Baumann: Three true outcomes have pushed baseball to its efficient extreme

From SABR member Michael Baumann at The Ringer on August 3, 2017:

Baseball has never looked quite like it does now, for better and for worse. Defenders are getting involved in play less than ever and stolen bases are at a 45-year low, but on the other hand, the game is populated by beastlike men capable of spectacular feats of power. And the sport is only moving further toward that extreme. Barring some strategic correction or a rule change, the water will boil soon, if it isn’t boiling already. But since it happened so gradually, it still feels like it’s the same temperature.

The phrase “three true outcomes” was coined in 2000 by then–Baseball Prospectus writer (now Ringer contributor) Rany Jazayerli. “Together, the Three True Outcomes distill the game to its essence,” he wrote, “the battle of pitcher against hitter, free from the distractions of the defense, the distortion of foot speed or the corruption of managerial tactics like the bunt and his wicked brother, the hit-and-run.”

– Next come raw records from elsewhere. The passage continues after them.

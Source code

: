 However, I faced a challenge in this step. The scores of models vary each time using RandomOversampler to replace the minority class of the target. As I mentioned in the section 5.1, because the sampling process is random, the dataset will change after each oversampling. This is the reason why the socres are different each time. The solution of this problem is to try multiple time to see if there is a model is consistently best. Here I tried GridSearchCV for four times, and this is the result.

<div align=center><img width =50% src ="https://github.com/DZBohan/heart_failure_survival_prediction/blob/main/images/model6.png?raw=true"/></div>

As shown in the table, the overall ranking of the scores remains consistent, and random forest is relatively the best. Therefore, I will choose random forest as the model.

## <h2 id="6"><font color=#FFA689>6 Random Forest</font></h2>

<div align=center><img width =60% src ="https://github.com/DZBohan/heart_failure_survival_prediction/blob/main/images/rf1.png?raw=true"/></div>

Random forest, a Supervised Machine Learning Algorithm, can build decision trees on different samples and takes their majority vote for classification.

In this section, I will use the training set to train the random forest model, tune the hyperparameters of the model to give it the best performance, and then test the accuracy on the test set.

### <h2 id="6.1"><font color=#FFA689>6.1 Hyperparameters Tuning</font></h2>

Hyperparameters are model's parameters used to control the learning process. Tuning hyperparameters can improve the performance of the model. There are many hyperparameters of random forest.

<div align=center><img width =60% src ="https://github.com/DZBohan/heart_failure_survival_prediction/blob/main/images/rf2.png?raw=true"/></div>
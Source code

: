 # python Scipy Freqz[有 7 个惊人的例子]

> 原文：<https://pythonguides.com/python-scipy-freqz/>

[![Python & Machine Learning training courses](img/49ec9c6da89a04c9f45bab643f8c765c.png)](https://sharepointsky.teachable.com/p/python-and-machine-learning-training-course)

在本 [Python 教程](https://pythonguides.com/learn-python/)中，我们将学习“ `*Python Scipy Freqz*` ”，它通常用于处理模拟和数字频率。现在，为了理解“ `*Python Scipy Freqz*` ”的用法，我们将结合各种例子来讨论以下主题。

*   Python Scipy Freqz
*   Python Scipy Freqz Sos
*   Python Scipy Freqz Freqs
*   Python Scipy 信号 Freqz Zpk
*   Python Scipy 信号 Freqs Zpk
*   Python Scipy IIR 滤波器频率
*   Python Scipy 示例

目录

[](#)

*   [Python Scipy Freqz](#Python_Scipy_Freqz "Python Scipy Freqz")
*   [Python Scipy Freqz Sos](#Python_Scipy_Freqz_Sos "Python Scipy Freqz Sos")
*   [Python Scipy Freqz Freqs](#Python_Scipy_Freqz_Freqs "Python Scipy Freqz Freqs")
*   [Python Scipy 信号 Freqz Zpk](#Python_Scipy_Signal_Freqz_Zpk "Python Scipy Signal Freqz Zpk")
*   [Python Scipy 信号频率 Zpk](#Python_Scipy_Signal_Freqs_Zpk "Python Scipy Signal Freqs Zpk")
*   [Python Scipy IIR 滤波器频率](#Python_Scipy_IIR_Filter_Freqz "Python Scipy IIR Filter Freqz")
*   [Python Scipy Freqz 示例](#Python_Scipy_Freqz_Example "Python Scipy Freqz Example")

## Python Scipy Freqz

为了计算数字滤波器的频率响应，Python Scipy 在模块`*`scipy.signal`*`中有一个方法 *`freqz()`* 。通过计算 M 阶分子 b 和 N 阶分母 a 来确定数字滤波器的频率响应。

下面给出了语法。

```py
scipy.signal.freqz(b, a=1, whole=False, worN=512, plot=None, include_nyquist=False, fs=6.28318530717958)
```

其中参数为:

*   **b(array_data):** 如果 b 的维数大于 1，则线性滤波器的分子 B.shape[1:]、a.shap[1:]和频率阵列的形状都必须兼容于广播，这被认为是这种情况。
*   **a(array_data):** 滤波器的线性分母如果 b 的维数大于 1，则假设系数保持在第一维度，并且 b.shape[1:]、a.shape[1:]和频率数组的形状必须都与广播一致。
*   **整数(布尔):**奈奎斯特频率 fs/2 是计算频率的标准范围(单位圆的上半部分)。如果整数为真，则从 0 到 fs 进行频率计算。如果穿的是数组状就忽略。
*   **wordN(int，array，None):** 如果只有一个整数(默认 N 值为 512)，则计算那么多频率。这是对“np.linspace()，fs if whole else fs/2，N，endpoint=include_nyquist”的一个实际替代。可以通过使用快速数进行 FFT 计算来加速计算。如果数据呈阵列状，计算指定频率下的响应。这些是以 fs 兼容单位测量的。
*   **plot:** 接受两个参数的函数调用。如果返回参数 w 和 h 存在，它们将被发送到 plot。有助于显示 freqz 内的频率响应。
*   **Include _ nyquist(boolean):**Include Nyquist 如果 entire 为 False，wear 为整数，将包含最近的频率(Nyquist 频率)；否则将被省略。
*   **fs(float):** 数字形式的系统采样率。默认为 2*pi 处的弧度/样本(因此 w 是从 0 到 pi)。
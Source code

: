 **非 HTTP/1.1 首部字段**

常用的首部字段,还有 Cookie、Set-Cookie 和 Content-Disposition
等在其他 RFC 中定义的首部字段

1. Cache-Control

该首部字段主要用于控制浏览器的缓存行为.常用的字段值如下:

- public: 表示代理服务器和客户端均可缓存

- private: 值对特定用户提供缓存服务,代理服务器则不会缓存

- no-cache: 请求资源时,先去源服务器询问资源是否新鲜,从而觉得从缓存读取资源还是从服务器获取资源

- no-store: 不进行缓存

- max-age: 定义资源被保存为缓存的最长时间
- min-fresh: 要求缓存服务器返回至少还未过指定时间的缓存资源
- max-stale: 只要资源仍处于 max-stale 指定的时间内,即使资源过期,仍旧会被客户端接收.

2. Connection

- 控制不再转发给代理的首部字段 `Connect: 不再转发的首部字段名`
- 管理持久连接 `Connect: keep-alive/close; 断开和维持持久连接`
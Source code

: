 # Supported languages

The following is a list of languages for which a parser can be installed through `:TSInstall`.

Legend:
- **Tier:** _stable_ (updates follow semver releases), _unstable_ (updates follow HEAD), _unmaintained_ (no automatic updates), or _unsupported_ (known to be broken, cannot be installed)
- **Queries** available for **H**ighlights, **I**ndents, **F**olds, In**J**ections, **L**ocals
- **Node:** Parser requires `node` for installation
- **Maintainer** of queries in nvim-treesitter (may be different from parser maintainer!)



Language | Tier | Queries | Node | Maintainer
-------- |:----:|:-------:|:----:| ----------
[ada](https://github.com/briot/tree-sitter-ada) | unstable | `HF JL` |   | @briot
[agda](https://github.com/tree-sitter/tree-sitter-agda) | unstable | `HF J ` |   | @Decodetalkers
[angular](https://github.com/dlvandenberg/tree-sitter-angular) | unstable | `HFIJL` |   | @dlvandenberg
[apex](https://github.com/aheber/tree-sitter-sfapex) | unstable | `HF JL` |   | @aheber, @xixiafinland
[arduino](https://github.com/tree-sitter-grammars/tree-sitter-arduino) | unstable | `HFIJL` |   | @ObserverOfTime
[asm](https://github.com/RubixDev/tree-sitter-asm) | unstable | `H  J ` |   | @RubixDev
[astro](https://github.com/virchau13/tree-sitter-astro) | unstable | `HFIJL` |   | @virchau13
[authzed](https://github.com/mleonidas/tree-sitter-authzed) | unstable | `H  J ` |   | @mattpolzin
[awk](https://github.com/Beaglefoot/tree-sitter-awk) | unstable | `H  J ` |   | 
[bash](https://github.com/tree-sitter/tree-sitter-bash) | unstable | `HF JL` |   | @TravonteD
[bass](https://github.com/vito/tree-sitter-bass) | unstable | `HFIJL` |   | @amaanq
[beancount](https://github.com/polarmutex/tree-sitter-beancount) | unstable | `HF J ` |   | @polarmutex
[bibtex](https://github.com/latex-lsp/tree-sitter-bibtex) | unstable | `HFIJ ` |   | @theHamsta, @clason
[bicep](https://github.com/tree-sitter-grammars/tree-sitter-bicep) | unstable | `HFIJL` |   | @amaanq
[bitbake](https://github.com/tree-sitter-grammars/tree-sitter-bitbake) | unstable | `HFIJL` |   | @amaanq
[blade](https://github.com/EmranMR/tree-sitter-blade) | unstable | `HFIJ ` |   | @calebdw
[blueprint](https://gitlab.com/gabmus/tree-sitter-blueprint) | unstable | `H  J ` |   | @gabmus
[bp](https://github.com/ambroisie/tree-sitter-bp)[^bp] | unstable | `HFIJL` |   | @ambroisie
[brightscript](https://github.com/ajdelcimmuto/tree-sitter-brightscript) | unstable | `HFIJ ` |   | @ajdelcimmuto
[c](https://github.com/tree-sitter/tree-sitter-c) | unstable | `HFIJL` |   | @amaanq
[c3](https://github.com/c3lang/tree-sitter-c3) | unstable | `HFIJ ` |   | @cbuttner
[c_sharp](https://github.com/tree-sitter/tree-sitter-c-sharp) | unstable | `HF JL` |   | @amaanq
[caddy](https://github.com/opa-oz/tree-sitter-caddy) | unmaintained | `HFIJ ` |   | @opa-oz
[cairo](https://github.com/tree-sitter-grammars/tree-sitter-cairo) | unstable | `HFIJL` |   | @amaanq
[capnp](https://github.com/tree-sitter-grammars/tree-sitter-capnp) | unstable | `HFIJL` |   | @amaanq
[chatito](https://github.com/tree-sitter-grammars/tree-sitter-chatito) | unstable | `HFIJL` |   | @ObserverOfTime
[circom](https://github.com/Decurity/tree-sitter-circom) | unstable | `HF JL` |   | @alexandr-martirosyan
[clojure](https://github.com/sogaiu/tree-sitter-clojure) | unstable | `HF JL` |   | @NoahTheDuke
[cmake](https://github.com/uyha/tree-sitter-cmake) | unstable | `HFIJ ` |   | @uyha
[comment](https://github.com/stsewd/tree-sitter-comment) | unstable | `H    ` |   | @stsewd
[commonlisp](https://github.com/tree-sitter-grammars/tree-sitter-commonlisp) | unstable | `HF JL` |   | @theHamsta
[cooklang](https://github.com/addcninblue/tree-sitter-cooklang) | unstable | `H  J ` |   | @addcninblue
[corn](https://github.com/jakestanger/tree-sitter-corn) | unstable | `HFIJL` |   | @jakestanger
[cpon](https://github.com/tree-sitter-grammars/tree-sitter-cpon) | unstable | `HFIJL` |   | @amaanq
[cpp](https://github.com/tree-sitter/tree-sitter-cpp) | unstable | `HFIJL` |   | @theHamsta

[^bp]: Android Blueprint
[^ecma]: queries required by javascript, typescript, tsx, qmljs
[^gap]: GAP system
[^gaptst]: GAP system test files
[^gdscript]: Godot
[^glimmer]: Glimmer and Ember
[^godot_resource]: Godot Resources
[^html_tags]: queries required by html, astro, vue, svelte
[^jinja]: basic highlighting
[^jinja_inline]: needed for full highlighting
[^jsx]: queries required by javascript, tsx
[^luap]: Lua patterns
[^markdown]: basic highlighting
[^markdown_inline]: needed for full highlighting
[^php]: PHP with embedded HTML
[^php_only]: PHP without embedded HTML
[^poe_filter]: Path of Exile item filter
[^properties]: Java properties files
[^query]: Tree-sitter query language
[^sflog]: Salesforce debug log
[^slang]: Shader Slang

The turn of the century was the heyday of defense-independent pitching (DIPS) theory, the brainchild of an early sabermetrician named Voros McCracken. In one of the first great research breakthroughs of the public baseball research movement, McCracken found that pitchers can truly control only three things: strikeouts, walks, and home runs. If the batter made contact and the ball came down in front of the fence, what happened to it depended on numerous other factors ranging from the skill and positioning of the defenders to the length of the grass and coarseness of the infield clay. You could learn a great deal about a pitcher by removing those other, more difficult-to-quantify factors and distilling his numbers to the three true outcomes.